Of all the scary shit that has happened in the past seven and a half years -- the stolen election, the people crashing planes into buildings, the "suspension" of civil liberties, the trumped-up intelligence, the misbegotten war, the failure to plan for entirely foreseeable events, the insistence on "staying the course" when any hope of success is gone and on sacrificing human lives to avoid embarrassment, the contempt for international institutions, the illegal domestic spying, the politicization of every arm of the executive branch -- the one that I can never quite forget about while I'm watching The Office, the one that has turned into a persistent hum of terror at the back of my head, is the indefinite detention of hundreds of foreign nationals on little or no evidence without trial or appeal, also known as "Guantanamo Bay." I often find myself trying to avoid reading about it, it scares me so much.

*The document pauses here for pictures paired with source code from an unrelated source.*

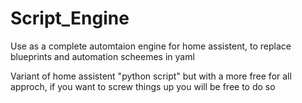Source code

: # Script_Engine

Use as a complete automtaion engine for home assistent, to replace blueprints and automation scheemes in yaml

Variant of home assistent "python script" but with a more free for all approch, if you want to screw things up you will be free to do so




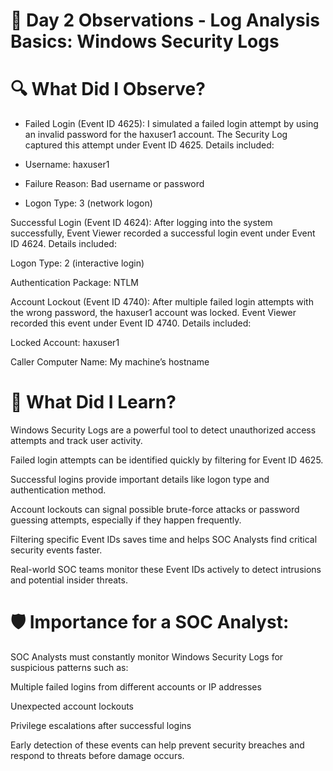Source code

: # 🧠 Day 2 Observations - Log Analysis Basics: Windows Security Logs
# 🔍 What Did I Observe?
- Failed Login (Event ID 4625):
I simulated a failed login attempt by using an invalid password for the haxuser1 account.
The Security Log captured this attempt under Event ID 4625.
Details included:

- Username: haxuser1

- Failure Reason: Bad username or password

- Logon Type: 3 (network logon)

Successful Login (Event ID 4624):
After logging into the system successfully, Event Viewer recorded a successful login event under Event ID 4624.
Details included:

Logon Type: 2 (interactive login)

Authentication Package: NTLM

Account Lockout (Event ID 4740):
After multiple failed login attempts with the wrong password, the haxuser1 account was locked.
Event Viewer recorded this event under Event ID 4740.
Details included:

Locked Account: haxuser1

Caller Computer Name: My machine’s hostname

# 🧠 What Did I Learn?
Windows Security Logs are a powerful tool to detect unauthorized access attempts and track user activity.

Failed login attempts can be identified quickly by filtering for Event ID 4625.

Successful logins provide important details like logon type and authentication method.

Account lockouts can signal possible brute-force attacks or password guessing attempts, especially if they happen frequently.

Filtering specific Event IDs saves time and helps SOC Analysts find critical security events faster.

Real-world SOC teams monitor these Event IDs actively to detect intrusions and potential insider threats.

# 🛡️ Importance for a SOC Analyst:
SOC Analysts must constantly monitor Windows Security Logs for suspicious patterns such as:

Multiple failed logins from different accounts or IP addresses

Unexpected account lockouts

Privilege escalations after successful logins

Early detection of these events can help prevent security breaches and respond to threats before damage occurs.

Here's a Peabody Award-winning episode of This American Life, originally broadcast last year, about what happens at Guantanamo and how we got to this sorry pass. (I guess they're taking another break from documenting liberal upper-middle-class existence.) It includes interviews with two former detainees. (Ira Glass begins the program by pointing out how rarely we see interviews with ex-Guantanamo inmates on TV or in the paper.) You can download it to your iPod or read the transcript. It will make you think about Kafka's The Trial, and about Orwell's 1984, and about the stories we used to hear about the USSR, and about what the hell has happened to this country.